Isn't AVX-10 on the horizon, which will have most of the goodies that AVX-512 had? (I'm actually not even sure what the difference is supposed to be between them.)
The craziest thing about Intel's AVX-512 story is that from 2015 through 2020 they were shipping consumer CPUs with die space reserved for the AVX-512 register file, but no actual AVX-512 capability. Then they shipped one short-lived generation of desktop processors and two generations of laptop processors that actually had AVX-512 functionality before disabling it.
AMD has already been shipping AVX-512 in their consumer processors for longer than Intel did.
I mean, the most interesting part of the article for me:
> A bit surprisingly the AVX2 parser on 9950X hit ~20GB/s! That is, it was better than the AVX-512 based parser by ~10%, which is pretty significant for Sep.
They fixed it, that's the whole point, but I think there's evidence that AVX-512 doesn't actually benefit consumers that much. I would be willing to settle for a laptop that can only parse 20GB/s and not 21GB/s of CSV. I think vector assembly nerds care about support much more than users.
Intel is horrible with software.

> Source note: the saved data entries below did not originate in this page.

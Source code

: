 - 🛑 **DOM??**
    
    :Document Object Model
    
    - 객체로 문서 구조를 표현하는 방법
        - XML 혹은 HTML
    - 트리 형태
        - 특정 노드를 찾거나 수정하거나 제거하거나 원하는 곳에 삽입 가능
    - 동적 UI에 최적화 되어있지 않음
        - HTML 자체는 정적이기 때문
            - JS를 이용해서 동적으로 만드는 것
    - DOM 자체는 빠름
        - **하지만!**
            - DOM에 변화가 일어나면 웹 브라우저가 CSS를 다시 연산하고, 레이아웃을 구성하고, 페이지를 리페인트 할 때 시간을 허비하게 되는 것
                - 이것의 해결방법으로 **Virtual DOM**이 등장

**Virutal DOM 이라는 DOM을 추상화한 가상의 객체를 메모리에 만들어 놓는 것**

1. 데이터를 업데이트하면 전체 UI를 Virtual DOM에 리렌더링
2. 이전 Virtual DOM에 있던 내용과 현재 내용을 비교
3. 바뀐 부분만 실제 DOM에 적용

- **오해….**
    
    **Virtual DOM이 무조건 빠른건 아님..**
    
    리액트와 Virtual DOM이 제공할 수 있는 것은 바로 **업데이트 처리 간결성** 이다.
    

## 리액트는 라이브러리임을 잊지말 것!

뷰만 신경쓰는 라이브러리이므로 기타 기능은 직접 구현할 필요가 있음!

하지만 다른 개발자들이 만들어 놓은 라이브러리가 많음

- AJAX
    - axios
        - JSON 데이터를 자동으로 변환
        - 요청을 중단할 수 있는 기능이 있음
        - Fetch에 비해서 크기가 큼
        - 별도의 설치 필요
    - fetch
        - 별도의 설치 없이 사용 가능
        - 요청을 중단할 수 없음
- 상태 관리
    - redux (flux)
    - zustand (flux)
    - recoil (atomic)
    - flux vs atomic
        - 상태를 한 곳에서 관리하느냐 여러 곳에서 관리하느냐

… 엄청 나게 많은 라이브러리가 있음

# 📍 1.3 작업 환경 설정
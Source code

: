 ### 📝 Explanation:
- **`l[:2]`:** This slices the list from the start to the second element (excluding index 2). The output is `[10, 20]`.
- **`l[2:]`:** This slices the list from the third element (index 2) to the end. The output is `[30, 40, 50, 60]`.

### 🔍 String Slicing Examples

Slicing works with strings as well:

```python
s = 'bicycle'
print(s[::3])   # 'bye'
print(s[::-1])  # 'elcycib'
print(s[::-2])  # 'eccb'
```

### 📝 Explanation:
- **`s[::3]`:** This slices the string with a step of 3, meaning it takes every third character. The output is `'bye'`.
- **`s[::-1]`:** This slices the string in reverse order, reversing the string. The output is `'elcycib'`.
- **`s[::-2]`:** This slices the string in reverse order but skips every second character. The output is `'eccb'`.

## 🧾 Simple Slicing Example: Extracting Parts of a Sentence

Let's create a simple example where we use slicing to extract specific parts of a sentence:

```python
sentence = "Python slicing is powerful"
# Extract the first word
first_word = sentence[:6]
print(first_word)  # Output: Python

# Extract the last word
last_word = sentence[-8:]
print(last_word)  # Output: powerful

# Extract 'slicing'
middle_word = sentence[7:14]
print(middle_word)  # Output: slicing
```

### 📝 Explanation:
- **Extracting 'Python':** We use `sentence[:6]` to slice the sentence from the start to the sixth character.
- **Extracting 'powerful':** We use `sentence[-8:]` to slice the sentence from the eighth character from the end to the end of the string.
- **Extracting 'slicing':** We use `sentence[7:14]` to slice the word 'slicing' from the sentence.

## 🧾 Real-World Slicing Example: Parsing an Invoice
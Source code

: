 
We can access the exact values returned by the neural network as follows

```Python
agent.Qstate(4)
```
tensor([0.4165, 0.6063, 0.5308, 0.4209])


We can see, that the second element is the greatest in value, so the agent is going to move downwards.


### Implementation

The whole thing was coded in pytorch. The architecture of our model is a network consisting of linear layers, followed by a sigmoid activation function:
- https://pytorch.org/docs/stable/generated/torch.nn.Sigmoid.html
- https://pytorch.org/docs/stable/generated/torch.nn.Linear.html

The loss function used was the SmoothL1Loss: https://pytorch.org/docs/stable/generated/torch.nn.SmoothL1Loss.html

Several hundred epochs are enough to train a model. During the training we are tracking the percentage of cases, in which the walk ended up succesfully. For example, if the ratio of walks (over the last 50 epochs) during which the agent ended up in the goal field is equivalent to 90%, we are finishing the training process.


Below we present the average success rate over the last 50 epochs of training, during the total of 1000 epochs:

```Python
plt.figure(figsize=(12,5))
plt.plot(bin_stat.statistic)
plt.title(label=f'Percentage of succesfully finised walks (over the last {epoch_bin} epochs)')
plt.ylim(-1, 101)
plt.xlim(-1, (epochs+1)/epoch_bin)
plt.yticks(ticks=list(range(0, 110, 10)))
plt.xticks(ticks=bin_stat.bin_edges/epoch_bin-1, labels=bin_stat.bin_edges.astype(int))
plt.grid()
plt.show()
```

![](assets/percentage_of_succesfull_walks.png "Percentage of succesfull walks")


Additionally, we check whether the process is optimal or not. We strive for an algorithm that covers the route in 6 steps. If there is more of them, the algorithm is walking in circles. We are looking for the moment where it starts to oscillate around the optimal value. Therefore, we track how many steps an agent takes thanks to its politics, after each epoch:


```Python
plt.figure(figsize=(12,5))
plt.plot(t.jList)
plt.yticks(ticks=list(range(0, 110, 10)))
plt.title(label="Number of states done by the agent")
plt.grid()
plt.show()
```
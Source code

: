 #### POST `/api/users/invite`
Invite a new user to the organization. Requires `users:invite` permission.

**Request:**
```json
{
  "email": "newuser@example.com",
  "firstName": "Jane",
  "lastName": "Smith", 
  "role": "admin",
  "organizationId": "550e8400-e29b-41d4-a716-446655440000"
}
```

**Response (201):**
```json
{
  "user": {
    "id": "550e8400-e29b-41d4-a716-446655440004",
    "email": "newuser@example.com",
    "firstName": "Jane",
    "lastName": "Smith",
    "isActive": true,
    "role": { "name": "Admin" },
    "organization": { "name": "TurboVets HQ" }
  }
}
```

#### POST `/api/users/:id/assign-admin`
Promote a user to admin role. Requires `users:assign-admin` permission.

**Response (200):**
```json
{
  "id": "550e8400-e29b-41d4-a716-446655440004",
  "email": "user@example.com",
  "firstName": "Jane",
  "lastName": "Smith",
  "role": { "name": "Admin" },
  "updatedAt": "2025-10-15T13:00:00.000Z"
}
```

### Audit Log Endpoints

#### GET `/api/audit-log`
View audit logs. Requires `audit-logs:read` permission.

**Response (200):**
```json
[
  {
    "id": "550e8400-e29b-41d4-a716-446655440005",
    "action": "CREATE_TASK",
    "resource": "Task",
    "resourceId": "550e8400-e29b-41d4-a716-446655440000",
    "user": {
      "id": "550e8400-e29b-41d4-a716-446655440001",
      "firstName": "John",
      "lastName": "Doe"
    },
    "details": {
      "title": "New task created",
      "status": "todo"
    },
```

My laptop has a pretty good iGPU, but it's not properly supported by PyTorch or most other software. Vulkan inference with llama.cpp does wonders, and it makes me sad that most software other than llama.cpp does not take advantage of it.
Instead of doing 4 comparisons against each character `\n`, `\r`, `;` and `"` followed by 3 or operations, a common trick is to do 1 shuffle, 1 comparison and 0 or operations. I blogged about this trick: https://stoppels.ch/2022/11/30/io-is-no-longer-the-bottlenec... (Trick 2)
Edit: they do make use of ternary logic to avoid one or operation, which is nice. Basically (a | b | c) | d is computed using `vpternlogd` and `vpor` resp.
This is true if you have fixed set of characters within niblet, but is is not necessarily faster, as the shuffle requires the extra register. I tried it and it wasn't faster here.
Take that, Intel and your "let's remove AVX-512 from every consumer CPU because we want to put slow cores on every single one of them and also not consider multi-pumping it"
A lot of this stems from the 10nm hole they had to dig themselves out from. Yields are bad, so costs are high, so let's cut the die as much as possible, ship Atom-derived cores and market it as an energy-saving measure. The expensive parts can be bigger and we'll cut the margins on those to retain the server/cloud sector. Also our earnings go into the shitter and we lose market share anyway, but at least we tried.
They claim a 3GB/s improvement versus previous version of sep on equal hardware — and unlike “marketing” benchmarks, include the actual speed achieved and the hardware used.
Perhaps, but i think we are well past the moore's law era where a 3x speed up is to be expected just from hardware. Its still a pretty impressive feat in the modern era.
> You can't claim this when you also do a huge hardware jump
Well, they did. Personally, I find it an interesting way of looking at it, it's a lens for the "real performance" one could get using this software year over year. (Not saying it isn't a misleading or fallacious claim though.)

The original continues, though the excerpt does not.